## Supplied data
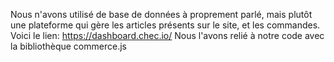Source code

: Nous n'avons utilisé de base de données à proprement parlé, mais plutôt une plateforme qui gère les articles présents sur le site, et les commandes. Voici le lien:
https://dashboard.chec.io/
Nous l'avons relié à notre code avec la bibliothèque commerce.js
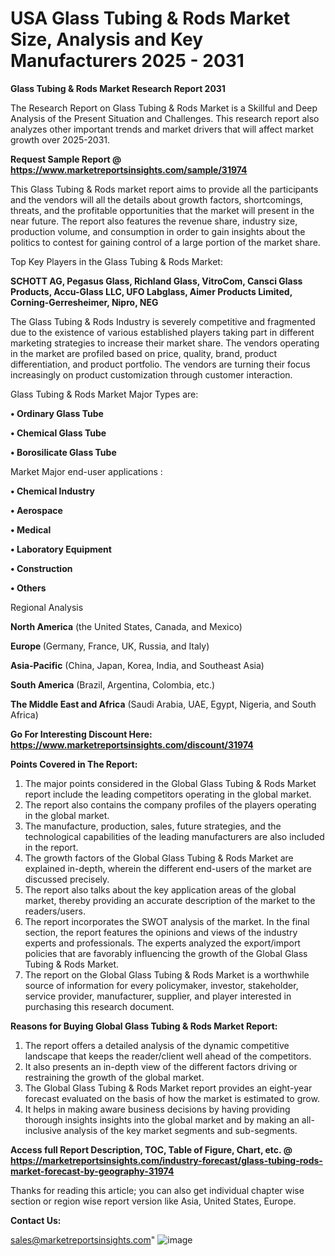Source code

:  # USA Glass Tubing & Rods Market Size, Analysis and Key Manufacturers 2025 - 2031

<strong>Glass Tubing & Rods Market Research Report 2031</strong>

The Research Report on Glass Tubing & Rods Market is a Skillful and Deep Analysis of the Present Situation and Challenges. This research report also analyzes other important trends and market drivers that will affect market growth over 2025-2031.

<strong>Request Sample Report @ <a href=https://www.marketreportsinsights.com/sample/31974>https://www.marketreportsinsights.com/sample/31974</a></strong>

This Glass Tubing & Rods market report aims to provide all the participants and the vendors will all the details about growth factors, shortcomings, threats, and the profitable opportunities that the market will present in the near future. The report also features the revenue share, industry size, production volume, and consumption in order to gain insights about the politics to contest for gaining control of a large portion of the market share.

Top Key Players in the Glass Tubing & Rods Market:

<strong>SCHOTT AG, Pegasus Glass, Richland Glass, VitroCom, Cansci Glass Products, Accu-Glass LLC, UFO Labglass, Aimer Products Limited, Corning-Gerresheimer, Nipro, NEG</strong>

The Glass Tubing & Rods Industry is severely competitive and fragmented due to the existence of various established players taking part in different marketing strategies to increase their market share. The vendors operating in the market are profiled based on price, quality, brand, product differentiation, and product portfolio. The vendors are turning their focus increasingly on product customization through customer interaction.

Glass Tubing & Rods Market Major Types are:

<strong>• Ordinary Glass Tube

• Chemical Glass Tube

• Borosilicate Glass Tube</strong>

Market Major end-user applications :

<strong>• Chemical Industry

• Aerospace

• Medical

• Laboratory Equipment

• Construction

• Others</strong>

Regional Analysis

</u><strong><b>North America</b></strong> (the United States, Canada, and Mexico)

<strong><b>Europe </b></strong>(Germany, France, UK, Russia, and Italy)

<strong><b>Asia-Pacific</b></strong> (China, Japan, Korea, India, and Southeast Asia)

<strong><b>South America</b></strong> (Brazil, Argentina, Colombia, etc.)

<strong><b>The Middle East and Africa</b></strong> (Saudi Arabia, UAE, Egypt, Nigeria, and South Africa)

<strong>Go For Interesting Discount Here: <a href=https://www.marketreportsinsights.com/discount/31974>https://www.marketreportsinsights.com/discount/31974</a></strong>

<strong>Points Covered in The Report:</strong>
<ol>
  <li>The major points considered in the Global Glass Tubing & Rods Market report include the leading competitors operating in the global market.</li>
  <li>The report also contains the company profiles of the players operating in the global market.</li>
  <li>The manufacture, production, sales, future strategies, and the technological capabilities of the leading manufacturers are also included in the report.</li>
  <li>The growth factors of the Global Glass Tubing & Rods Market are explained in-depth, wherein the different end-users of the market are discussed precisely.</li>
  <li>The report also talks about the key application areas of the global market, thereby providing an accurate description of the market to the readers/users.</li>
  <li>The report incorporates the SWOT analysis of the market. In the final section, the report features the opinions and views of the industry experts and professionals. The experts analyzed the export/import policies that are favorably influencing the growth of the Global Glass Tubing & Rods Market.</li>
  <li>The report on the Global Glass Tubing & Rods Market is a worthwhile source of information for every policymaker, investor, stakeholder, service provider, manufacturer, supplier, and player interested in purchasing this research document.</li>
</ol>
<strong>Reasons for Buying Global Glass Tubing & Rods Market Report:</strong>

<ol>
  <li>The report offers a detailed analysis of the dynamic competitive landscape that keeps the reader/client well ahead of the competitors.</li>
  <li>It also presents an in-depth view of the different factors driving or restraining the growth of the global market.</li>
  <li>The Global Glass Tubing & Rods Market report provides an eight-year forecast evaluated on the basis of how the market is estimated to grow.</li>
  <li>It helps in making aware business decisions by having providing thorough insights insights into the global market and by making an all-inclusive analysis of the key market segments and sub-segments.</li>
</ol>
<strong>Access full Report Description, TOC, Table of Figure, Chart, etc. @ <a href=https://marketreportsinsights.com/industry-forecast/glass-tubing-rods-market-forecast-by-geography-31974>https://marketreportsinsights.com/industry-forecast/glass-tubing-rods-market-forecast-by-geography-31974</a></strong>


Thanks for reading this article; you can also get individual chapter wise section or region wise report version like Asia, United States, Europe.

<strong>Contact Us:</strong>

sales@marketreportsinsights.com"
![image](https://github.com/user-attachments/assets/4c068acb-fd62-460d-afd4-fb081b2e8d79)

## Action item
The pictures should not be reproduced; quote all of the other material exactly.

## Exercise response
Source code

: Nous n'avons utilisé de base de données à proprement parlé, mais plutôt une plateforme qui gère les articles présents sur le site, et les commandes. Voici le lien:
https://dashboard.chec.io/
Nous l'avons relié à notre code avec la bibliothèque commerce.js
Source code

:  # USA Glass Tubing & Rods Market Size, Analysis and Key Manufacturers 2025 - 2031

<strong>Glass Tubing & Rods Market Research Report 2031</strong>

The Research Report on Glass Tubing & Rods Market is a Skillful and Deep Analysis of the Present Situation and Challenges. This research report also analyzes other important trends and market drivers that will affect market growth over 2025-2031.

<strong>Request Sample Report @ <a href=https://www.marketreportsinsights.com/sample/31974>https://www.marketreportsinsights.com/sample/31974</a></strong>

This Glass Tubing & Rods market report aims to provide all the participants and the vendors will all the details about growth factors, shortcomings, threats, and the profitable opportunities that the market will present in the near future. The report also features the revenue share, industry size, production volume, and consumption in order to gain insights about the politics to contest for gaining control of a large portion of the market share.

Top Key Players in the Glass Tubing & Rods Market:

<strong>SCHOTT AG, Pegasus Glass, Richland Glass, VitroCom, Cansci Glass Products, Accu-Glass LLC, UFO Labglass, Aimer Products Limited, Corning-Gerresheimer, Nipro, NEG</strong>

The Glass Tubing & Rods Industry is severely competitive and fragmented due to the existence of various established players taking part in different marketing strategies to increase their market share. The vendors operating in the market are profiled based on price, quality, brand, product differentiation, and product portfolio. The vendors are turning their focus increasingly on product customization through customer interaction.

Glass Tubing & Rods Market Major Types are:

<strong>• Ordinary Glass Tube

• Chemical Glass Tube

• Borosilicate Glass Tube</strong>

Market Major end-user applications :

<strong>• Chemical Industry

• Aerospace

• Medical

• Laboratory Equipment

• Construction

• Others</strong>

Regional Analysis

</u><strong><b>North America</b></strong> (the United States, Canada, and Mexico)

<strong><b>Europe </b></strong>(Germany, France, UK, Russia, and Italy)

<strong><b>Asia-Pacific</b></strong> (China, Japan, Korea, India, and Southeast Asia)

<strong><b>South America</b></strong> (Brazil, Argentina, Colombia, etc.)

<strong><b>The Middle East and Africa</b></strong> (Saudi Arabia, UAE, Egypt, Nigeria, and South Africa)

<strong>Go For Interesting Discount Here: <a href=https://www.marketreportsinsights.com/discount/31974>https://www.marketreportsinsights.com/discount/31974</a></strong>

<strong>Points Covered in The Report:</strong>
<ol>
  <li>The major points considered in the Global Glass Tubing & Rods Market report include the leading competitors operating in the global market.</li>
  <li>The report also contains the company profiles of the players operating in the global market.</li>
  <li>The manufacture, production, sales, future strategies, and the technological capabilities of the leading manufacturers are also included in the report.</li>
  <li>The growth factors of the Global Glass Tubing & Rods Market are explained in-depth, wherein the different end-users of the market are discussed precisely.</li>
  <li>The report also talks about the key application areas of the global market, thereby providing an accurate description of the market to the readers/users.</li>
  <li>The report incorporates the SWOT analysis of the market. In the final section, the report features the opinions and views of the industry experts and professionals. The experts analyzed the export/import policies that are favorably influencing the growth of the Global Glass Tubing & Rods Market.</li>
  <li>The report on the Global Glass Tubing & Rods Market is a worthwhile source of information for every policymaker, investor, stakeholder, service provider, manufacturer, supplier, and player interested in purchasing this research document.</li>
</ol>
<strong>Reasons for Buying Global Glass Tubing & Rods Market Report:</strong>

<ol>
  <li>The report offers a detailed analysis of the dynamic competitive landscape that keeps the reader/client well ahead of the competitors.</li>
  <li>It also presents an in-depth view of the different factors driving or restraining the growth of the global market.</li>
  <li>The Global Glass Tubing & Rods Market report provides an eight-year forecast evaluated on the basis of how the market is estimated to grow.</li>
  <li>It helps in making aware business decisions by having providing thorough insights insights into the global market and by making an all-inclusive analysis of the key market segments and sub-segments.</li>
</ol>
<strong>Access full Report Description, TOC, Table of Figure, Chart, etc. @ <a href=https://marketreportsinsights.com/industry-forecast/glass-tubing-rods-market-forecast-by-geography-31974>https://marketreportsinsights.com/industry-forecast/glass-tubing-rods-market-forecast-by-geography-31974</a></strong>


Thanks for reading this article; you can also get individual chapter wise section or region wise report version like Asia, United States, Europe.

<strong>Contact Us:</strong>

sales@marketreportsinsights.com"
![image](https://github.com/user-attachments/assets/4c068acb-fd62-460d-afd4-fb081b2e8d79)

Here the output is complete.